Provided material:
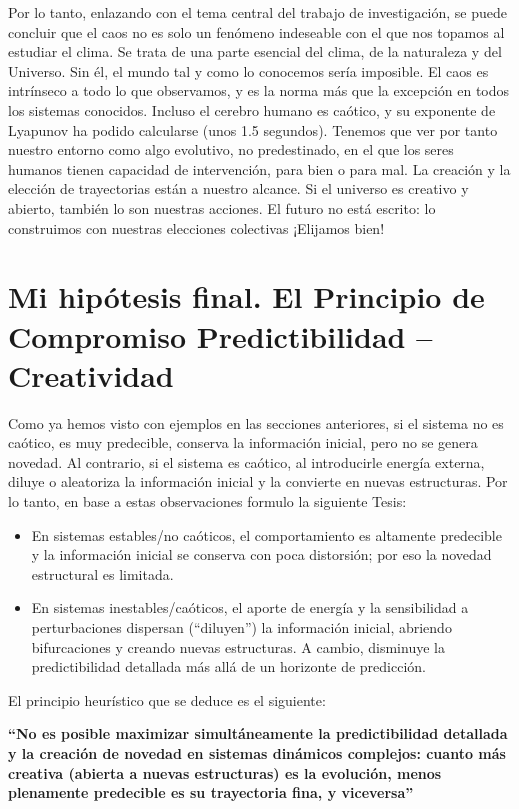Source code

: \documentclass[
  11pt,
  a4paper,
  DIV=11,
  numbers=noendperiod]{scrreprt}
\begin{document}
Por lo tanto, enlazando con el tema central del trabajo de
investigación, se puede concluir que el caos no es solo un fenómeno
indeseable con el que nos topamos al estudiar el clima. Se trata de una
parte esencial del clima, de la naturaleza y del Universo. Sin él, el
mundo tal y como lo conocemos sería imposible. El caos es intrínseco a
todo lo que observamos, y es la norma más que la excepción en todos los
sistemas conocidos. Incluso el cerebro humano es caótico, y su exponente
de Lyapunov ha podido calcularse (unos 1.5 segundos). Tenemos que ver
por tanto nuestro entorno como algo evolutivo, no predestinado, en el
que los seres humanos tienen capacidad de intervención, para bien o para
mal. La creación y la elección de trayectorias están a nuestro alcance.
Si el universo es creativo y abierto, también lo son nuestras acciones.
El futuro no está escrito: lo construimos con nuestras elecciones
colectivas ¡Elijamos bien!

\chapter{Mi hipótesis final. El Principio de Compromiso Predictibilidad
--
Creatividad}\label{mi-hipuxf3tesis-final.-el-principio-de-compromiso-predictibilidad-creatividad}

Como ya hemos visto con ejemplos en las secciones anteriores, si el
sistema no es caótico, es muy predecible, conserva la información
inicial, pero no se genera novedad. Al contrario, si el sistema es
caótico, al introducirle energía externa, diluye o aleatoriza la
información inicial y la convierte en nuevas estructuras. Por lo tanto,
en base a estas observaciones formulo la siguiente Tesis:

\begin{itemize}
\item
  En sistemas estables/no caóticos, el comportamiento es altamente
  predecible y la información inicial se conserva con poca distorsión;
  por eso la novedad estructural es limitada.
\item
  En sistemas inestables/caóticos, el aporte de energía y la
  sensibilidad a perturbaciones dispersan (``diluyen'') la información
  inicial, abriendo bifurcaciones y creando nuevas estructuras. A
  cambio, disminuye la predictibilidad detallada más allá de un
  horizonte de predicción.
\end{itemize}

El principio heurístico que se deduce es el siguiente:

\textbf{``No es posible maximizar simultáneamente la predictibilidad
detallada y la creación de novedad en sistemas dinámicos complejos:
cuanto más creativa (abierta a nuevas estructuras) es la evolución,
menos plenamente predecible es su trayectoria fina, y viceversa''}
\end{document}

Problem details: Begin with the line that contains "cambio, disminuye la" and set down each line exactly until the records above end, including the final line.

Reply to the task:
  cambio, disminuye la predictibilidad detallada más allá de un
  horizonte de predicción.
\end{itemize}

El principio heurístico que se deduce es el siguiente:

\textbf{``No es posible maximizar simultáneamente la predictibilidad
detallada y la creación de novedad en sistemas dinámicos complejos:
cuanto más creativa (abierta a nuevas estructuras) es la evolución,
menos plenamente predecible es su trayectoria fina, y viceversa''}
\end{document}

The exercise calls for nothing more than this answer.